A Wicked World-build of a Read: The Age of Miracles

The Age of Miracles, Karen Thompson Walker
I love talking about this piece of speculative-fabulist fiction.  I have thought of scenes or moments from the book so many times since, and find myself bringing the book up in conversation, attempting to lay out the world and its problems for whoever will listen. I fail to do it justice every time -- because something Thompson Walker does very well is layering; The Age of Miracles is, at first, our world, but layer by layer it exquisitely becomes Other.  A quickie book rec fails to reproduce those layers without some serious butchering or spoiling.  While reading the final fifth or so, I felt like putting down the book and clapping -- for having reached an entirely new, complex (fairly absurd) planet filled with intriguing problems I'd never considered a book that started off familiar and known.   I think the concept is clever, the style is engaging (I didn't want to stop reading and finished it in a day), and all of the characters have meaty depth to them.

Despite the grand premise, there is some very honest content in there, imbuing the mundane with a power that hit me hard in the chest a few times (these pangs were usually the result of peer cruelty).

I think the term "The Slowing" is delicious.  I think it is incredible that this is a debut novel.

Things I like less:
  • There is some pretty mature content, for younger readers, whom I'm sure will be attracted to the young heroine and the young faces featured in marketing materials.  References to middle school sexual activity, for example, would be a bit much for many middle-schoolers I know, to read.  I think I would pin this for Ages 15+ (in conservative circles, i.e. my kids)...but a kid who has already seen a lot of our world's darker side won't bat an eye at 12 or 13.
  • Some adult choices in the book are pretty affronting, so screening this one before reading alongside your own child may be the best route (I think these have potential to kick into overdrive the over-active imagination of a child already suffering from anxiety...I know a few like that).  
  • I didn't feel depressed when it was over, but I didn't feel good or excited, either.  The worth of the book came a week or two later -- a slow burn.  It was after some time I thought, "That really was fascinating."  This isn't a terrible thing, but it isn't my preference; I prefer the immediate reward of closing a cover and feeling I have devoured greatness or I am breathless after coming back down to earth.  This didn't do that for me; it finished...and slowly burned until the residual warmth got my attention.  Then again, it is an End of Days are not all roses, by definition!

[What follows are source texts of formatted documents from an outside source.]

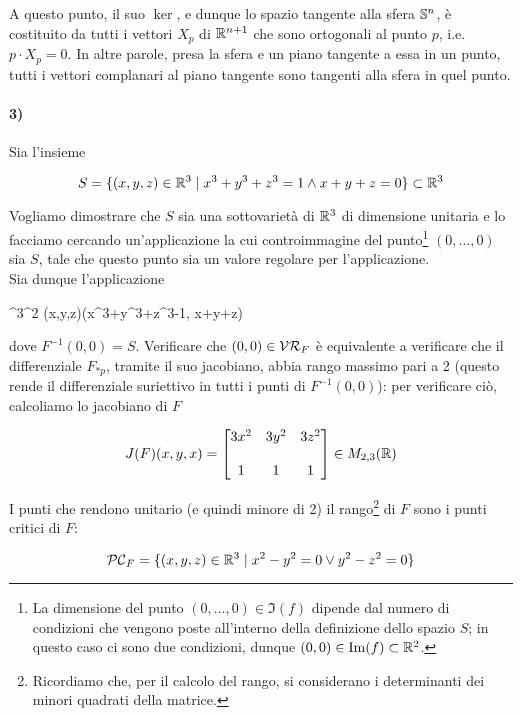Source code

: A questo punto, il suo $ \ker $, e dunque lo spazio tangente alla sfera $ \S^{n} $, è costituito da tutti i vettori $ X_{p} $ di $ \R^{n+1} $ che sono ortogonali al punto $ p $, i.e. $ p \cdot X_{p} = 0 $. In altre parole, presa la sfera e un piano tangente a essa in un punto, tutti i vettori complanari al piano tangente sono tangenti alla sfera in quel punto.

\paragraph{3)}\label{example:subvar-cond}

Sia l'insieme

\begin{equation}
	S = \{ (x,y,z) \in \R^{3} \mid x^{3} + y^{3} + z^{3} = 1 \wedge x+y+z=0 \} \subset \R^{3}
\end{equation}

Vogliamo dimostrare che $ S $ sia una sottovarietà di $ \R^{3} $ di dimensione unitaria e lo facciamo cercando un'applicazione la cui controimmagine del punto\footnote{%
	La dimensione del punto $ (0,\dots,0) \in \Im(f) $ dipende dal numero di condizioni che vengono poste all'interno della definizione dello spazio $ S $; in questo caso ci sono due condizioni, dunque $ (0,0) \in \Im(f) \subset \R^{2} $.%
} $ (0,\dots,0) $ sia $ S $, tale che questo punto sia un valore regolare per l'applicazione. \\
Sia dunque l'applicazione

	{\R^{3}}{\R^{2}}
	{(x,y,z)}{(x^{3}+y^{3}+z^{3}-1, x+y+z)}

dove $ F^{-1}(0,0) = S $. Verificare che $ (0,0) \in \VR_{F} $ è equivalente a verificare che il differenziale $ F_{*p} $, tramite il suo jacobiano, abbia rango massimo pari a 2 (questo rende il differenziale suriettivo in tutti i punti di $ F^{-1}(0,0) $): per verificare ciò, calcoliamo lo jacobiano di $ F $

\begin{equation}
	J(F)(x,y,x) = \bmqty{ 3x^{2} & 3y^{2} & 3z^{2} \\ \\ 1 & 1 & 1 }\in M_{2,3}(\R)
\end{equation}

I punti che rendono unitario (e quindi minore di 2) il rango\footnote{%
	Ricordiamo che, per il calcolo del rango, si considerano i determinanti dei minori quadrati della matrice.%
} di $ F $ sono i punti critici di $ F $:

\begin{equation}
	\PC_{F} = \{ (x,y,z) \in \R^{3} \mid x^{2}-y^{2}=0 \lor y^{2}-z^{2}=0 \}
\end{equation}


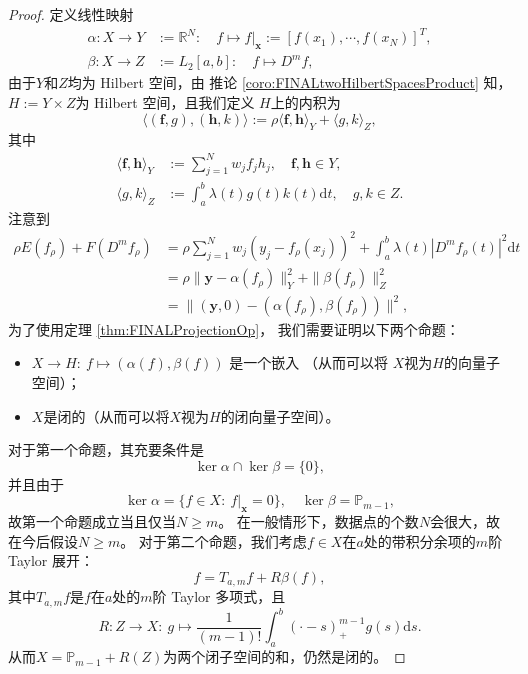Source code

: \begin{proof}
  定义线性映射
\begin{align*}
  \alpha:X\to Y&:=\mathbb{R}^{N}:\quad
                 f\mapsto f|_{\mathbf{x}}:=
                 [f(x_{1}),\cdots,f(x_{N})]^{T},\\
  \beta:X\to Z&:=L_{2}[a,b]:\quad
                f\mapsto D^{m}f,
\end{align*}
由于$Y$和$Z$均为 Hilbert 空间，由
推论 \ref{coro:FINALtwoHilbertSpacesProduct} 知，
$H:=Y\times Z$为 Hilbert 空间，且我们定义
$H$上的内积为
\begin{displaymath}
  \langle (\mathbf{f},g),(\mathbf{h},k)\rangle
  :=\rho\langle \mathbf{f},\mathbf{h}\rangle_{Y}
  +\langle g,k\rangle_{Z},
\end{displaymath}
其中
\begin{align*}
  \langle \mathbf{f},\mathbf{h}\rangle_{Y}
  &:=\sum_{j=1}^{N}w_{j}f_{j}h_{j},
    \quad \mathbf{f},\mathbf{h}\in Y,\\
  \langle g,k\rangle_{Z}&:=\int_{a}^{b}\lambda(t) g(t)k(t)\mathrm{d}t,
                          \quad g,k\in Z.
\end{align*}
注意到
\begin{align*}
  \rho E(f_{\rho})+F(D^{m}f_{\rho})
  &=\rho\sum_{j=1}^{N}w_{j}(y_{j}-f_{\rho}(x_{j}))^{2}
    +\int_{a}^{b}\lambda(t)|D^{m}f_{\rho}(t)|^{2}\mathrm{d}t\\
  &=\rho\|\mathbf{y}-\alpha(f_{\rho})\|_{Y}^{2}
    +\|\beta(f_{\rho})\|_{Z}^{2}\\
  &=\|(\mathbf{y},0)-(\alpha(f_{\rho}),\beta(f_{\rho}))\|^{2},
\end{align*}
为了使用定理 \ref{thm:FINALProjectionOp}，
我们需要证明以下两个命题：
\begin{itemize}
\item $ X\to H:\ f\mapsto \left(\alpha(f),\beta(f)\right)$ 是一个嵌入
  （从而可以将 $X$视为$H$的向量子空间）；
  \item $X$是闭的（从而可以将$X$视为$H$的闭向量子空间）。
\end{itemize}
对于第一个命题，其充要条件是
\begin{displaymath}
  \ker\alpha \cap \ker \beta=\{0\},
\end{displaymath}
并且由于
\begin{displaymath}
  \ker\alpha =\{f\in X:\ f|_{\mathbf{x}}=0\},\quad
  \ker \beta=\mathbb{P}_{m-1},
\end{displaymath}
故第一个命题成立当且仅当$N\ge m$。
在一般情形下，数据点的个数$N$会很大，故在今后假设$N\ge m$。
对于第二个命题，我们考虑$f\in X$在$a$处的带积分余项的$m$阶 Taylor 展开：
\begin{equation}
  \label{eq:FINALstandardRepresentationX}
  f=T_{a,m}f+R\beta(f),
\end{equation}
其中$T_{a,m}f$是$f$在$a$处的$m$阶 Taylor 多项式，且
\begin{displaymath}
  R:Z\to X:\
  g\mapsto \frac{1}{(m-1)!}
  \int_{a}^{b}(\cdot -s)^{m-1}_{+}g(s)\mathrm{d}s.
\end{displaymath}
从而$X=\mathbb{P}_{m-1}+R(Z)$为两个闭子空间的和，仍然是闭的。


\end{proof}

Overall, I'm very happy I read it, and I think most adults who enjoy more somber speculative pieces will find some pleasure in this too.  I think it's a toned-down but similar-feeling match for Station Eleven -- younger protag, less violence, single perspective -- but similar foreshadowing promises of decline and gradual progress from normal to far from it.   If you've already read The Age of Miracles, I'd love to hear your thoughts.  If you try it soon, same me!

P.S.  I have seen this being called dystopian.  Um, I disagree -- I think it's time to quit throwing that term around.  This might be deemed: soft sci fi, post-apocalyptic, speculative, fabulist, and coming of age...but I would not say dystopian.